Kritik an Einfluss des Ayatollahs auf die Gerichtsbarkeit

In Shaheeds Bericht wird auch der Einfluss des Obersten Führers auf das Justizsystem thematisiert: Dieser kann gerichtliche Entscheidungen aufheben. Darüber hinaus weist der Report darauf hin, dass die meisten Menschrechtsverletzungen im Iran im Stadium der Voruntersuchungen, in den Haftzentren oder vor Gericht begangen werden.

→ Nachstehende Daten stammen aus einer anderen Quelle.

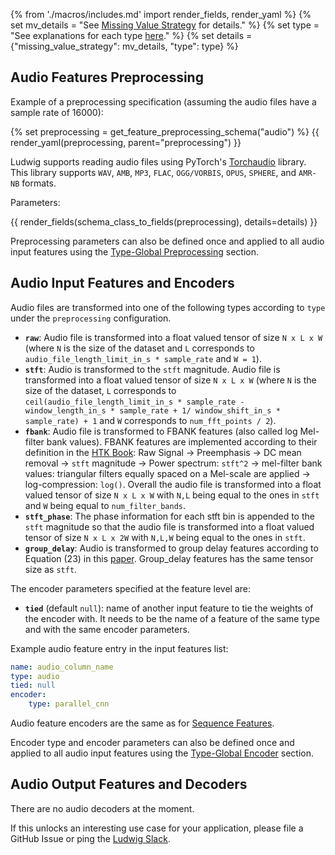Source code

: {% from './macros/includes.md' import render_fields, render_yaml %}
{% set mv_details = "See [Missing Value Strategy](./input_features.md#missing-value-strategy) for details." %}
{% set type = "See explanations for each type [here](audio_features.md#audio-input-features-and-encoders)." %}
{% set details = {"missing_value_strategy": mv_details, "type": type} %}

## Audio Features Preprocessing

Example of a preprocessing specification (assuming the audio files have a sample rate of 16000):

{% set preprocessing = get_feature_preprocessing_schema("audio") %}
{{ render_yaml(preprocessing, parent="preprocessing") }}

Ludwig supports reading audio files using PyTorch's [Torchaudio](https://pytorch.org/audio/stable/index.html) library. This library supports `WAV`, `AMB`, `MP3`, `FLAC`, `OGG/VORBIS`, `OPUS`, `SPHERE`, and `AMR-NB` formats.

Parameters:

{{ render_fields(schema_class_to_fields(preprocessing), details=details) }}

Preprocessing parameters can also be defined once and applied to all audio input features using the [Type-Global Preprocessing](../defaults.md#type-global-preprocessing) section.

## Audio Input Features and Encoders

Audio files are transformed into one of the following types according to `type` under the `preprocessing` configuration.

- **`raw`**: Audio file is transformed into a float valued tensor of size `N x L x W` (where `N` is the size of the dataset and `L` corresponds to `audio_file_length_limit_in_s * sample_rate` and `W = 1`).
- **`stft`**: Audio is transformed to the `stft` magnitude. Audio file is transformed into a float valued tensor of size `N x L x W` (where `N` is the size of the dataset, `L` corresponds to `ceil(audio_file_length_limit_in_s * sample_rate - window_length_in_s * sample_rate + 1/ window_shift_in_s * sample_rate) + 1` and `W` corresponds to `num_fft_points / 2`).
- **`fbank`**: Audio file is transformed to FBANK features (also called log Mel-filter bank values). FBANK features are implemented according to their definition in the [HTK Book](http://www.inf.u-szeged.hu/~tothl/speech/htkbook.pdf): Raw Signal -> Preemphasis -> DC mean removal -> `stft` magnitude -> Power spectrum: `stft^2` -> mel-filter bank values: triangular filters equally spaced on a Mel-scale are applied -> log-compression: `log()`. Overall the audio file is transformed into a float valued tensor of size `N x L x W` with `N,L` being equal to the ones in `stft` and `W` being equal to `num_filter_bands`.
- **`stft_phase`**: The phase information for each stft bin is appended to the `stft` magnitude so that the audio file is transformed into a float valued tensor of size `N x L x 2W` with `N,L,W` being equal to the ones in `stft`.
- **`group_delay`**: Audio is transformed to group delay features according to Equation (23) in this [paper](https://www.ias.ac.in/article/fullyext/sadh/036/05/0745-0782). Group_delay features has the same tensor size as `stft`.

The encoder parameters specified at the feature level are:

- **`tied`** (default `null`): name of another input feature to tie the weights of the encoder with. It needs to be the name of
a feature of the same type and with the same encoder parameters.

Example audio feature entry in the input features list:

```yaml
name: audio_column_name
type: audio
tied: null
encoder: 
    type: parallel_cnn
```

Audio feature encoders are the same as for [Sequence Features](../sequence_features#sequence-input-features-and-encoders).

Encoder type and encoder parameters can also be defined once and applied to all audio input features using the [Type-Global Encoder](../defaults.md#type-global-encoder) section.

## Audio Output Features and Decoders

There are no audio decoders at the moment.

If this unlocks an interesting use case for your application, please file a GitHub Issue or ping the
[Ludwig Slack](https://join.slack.com/t/ludwig-ai/shared_invite/zt-mrxo87w6-DlX5~73T2B4v_g6jj0pJcQ).

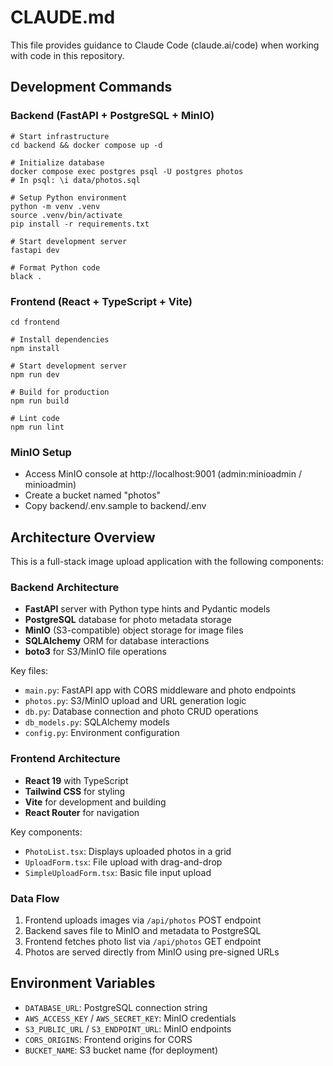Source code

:# CLAUDE.md

This file provides guidance to Claude Code (claude.ai/code) when working with code in this repository.

## Development Commands

### Backend (FastAPI + PostgreSQL + MinIO)
```shell
# Start infrastructure
cd backend && docker compose up -d

# Initialize database
docker compose exec postgres psql -U postgres photos
# In psql: \i data/photos.sql

# Setup Python environment
python -m venv .venv
source .venv/bin/activate
pip install -r requirements.txt

# Start development server
fastapi dev

# Format Python code
black .
```

### Frontend (React + TypeScript + Vite)
```shell
cd frontend

# Install dependencies
npm install

# Start development server
npm run dev

# Build for production
npm run build

# Lint code
npm run lint
```

### MinIO Setup
- Access MinIO console at http://localhost:9001 (admin:minioadmin / minioadmin)
- Create a bucket named "photos"
- Copy backend/.env.sample to backend/.env

## Architecture Overview

This is a full-stack image upload application with the following components:

### Backend Architecture
- **FastAPI** server with Python type hints and Pydantic models
- **PostgreSQL** database for photo metadata storage
- **MinIO** (S3-compatible) object storage for image files
- **SQLAlchemy** ORM for database interactions
- **boto3** for S3/MinIO file operations

Key files:
- `main.py`: FastAPI app with CORS middleware and photo endpoints
- `photos.py`: S3/MinIO upload and URL generation logic
- `db.py`: Database connection and photo CRUD operations
- `db_models.py`: SQLAlchemy models
- `config.py`: Environment configuration

### Frontend Architecture
- **React 19** with TypeScript
- **Tailwind CSS** for styling
- **Vite** for development and building
- **React Router** for navigation

Key components:
- `PhotoList.tsx`: Displays uploaded photos in a grid
- `UploadForm.tsx`: File upload with drag-and-drop
- `SimpleUploadForm.tsx`: Basic file input upload

### Data Flow
1. Frontend uploads images via `/api/photos` POST endpoint
2. Backend saves file to MinIO and metadata to PostgreSQL
3. Frontend fetches photo list via `/api/photos` GET endpoint
4. Photos are served directly from MinIO using pre-signed URLs

## Environment Variables
- `DATABASE_URL`: PostgreSQL connection string
- `AWS_ACCESS_KEY` / `AWS_SECRET_KEY`: MinIO credentials
- `S3_PUBLIC_URL` / `S3_ENDPOINT_URL`: MinIO endpoints
- `CORS_ORIGINS`: Frontend origins for CORS
- `BUCKET_NAME`: S3 bucket name (for deployment)
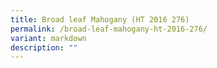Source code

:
 ```yaml
---
title: Broad leaf Mahogany (HT 2016 276)
permalink: /broad-leaf-mahogany-ht-2016-276/
variant: markdown
description: ""
---
```

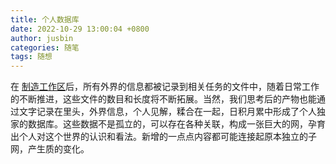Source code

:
 ```yaml
---
title: 个人数据库
date: 2022-10-29 13:00:04 +0800
author: jusbin
categories: 随笔
tags: 随想
---
```

在 [制造工作区](/posts/制造工作区)后，所有外界的信息都被记录到相关任务的文件中，随着日常工作的不断推进，这些文件的数目和长度将不断拓展。当然，我们思考后的产物也能通过文字记录在里头，外界信息，个人见解，糅合在一起，日积月累中形成了个人独家的数据库。这些数据不是孤立的，可以存在各种关联，构成一张巨大的网，孕育出个人对这个世界的认识和看法。新增的一点点内容都可能连接起原本独立的子网，产生质的变化。

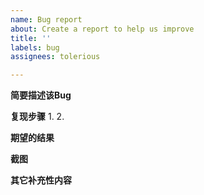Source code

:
 ```yaml
---
name: Bug report
about: Create a report to help us improve
title: ''
labels: bug
assignees: tolerious

---
```


**简要描述该Bug**


**复现步骤**
1. 
2. 

**期望的结果**


**截图**



**其它补充性内容**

Wie jedoch ein Mitglied der iranischen Delegation, der sich Anonymität ausbat, gegenüber IPS erklärte, "ist die Situation im Iran, wie von Herrn Shaheed in dessen Bericht geschildert, nicht ganz so düster". Er verwies auf die auch im Bericht thematisierte Freilassung von 80 politischen Häftlingen im letzten Jahr und die in der Verfassung festgeschriebene Trennung von Judikative und Exekutive. Doch zeigten sich die Hardliner, die die Gerichtsbarkeit und den Sicherheitssektor dominierten, wenig reformwillig.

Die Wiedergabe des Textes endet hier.